• WHAT YOU NEED TO DO
Write out exactly the line containing "- You can view all Photography services" and all lines that come after it in the listing below, through the very last one.

• MATERIALS PROVIDED
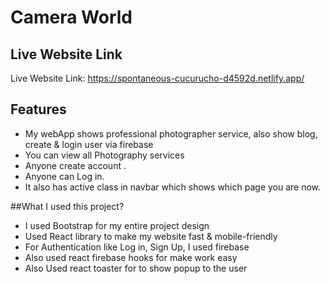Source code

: # Camera World

## Live Website Link

Live Website Link: https://spontaneous-cucurucho-d4592d.netlify.app/

## Features

- My webApp shows professional photographer service, also show blog, create & login user via firebase
- You can view all Photography services
- Anyone create account .
- Anyone can Log in.
- It also has active class in navbar which shows which page you are now.

##What I used this project?

- I used Bootstrap for my entire project design
- Used React library to make my website fast & mobile-friendly
- For Authentication like Log in, Sign Up, I used firebase
- Also used react firebase hooks for make work easy
- Also Used react toaster for to show popup to the user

• WRITTEN SOLUTION
- You can view all Photography services
- Anyone create account .
- Anyone can Log in.
- It also has active class in navbar which shows which page you are now.

##What I used this project?

- I used Bootstrap for my entire project design
- Used React library to make my website fast & mobile-friendly
- For Authentication like Log in, Sign Up, I used firebase
- Also used react firebase hooks for make work easy
- Also Used react toaster for to show popup to the user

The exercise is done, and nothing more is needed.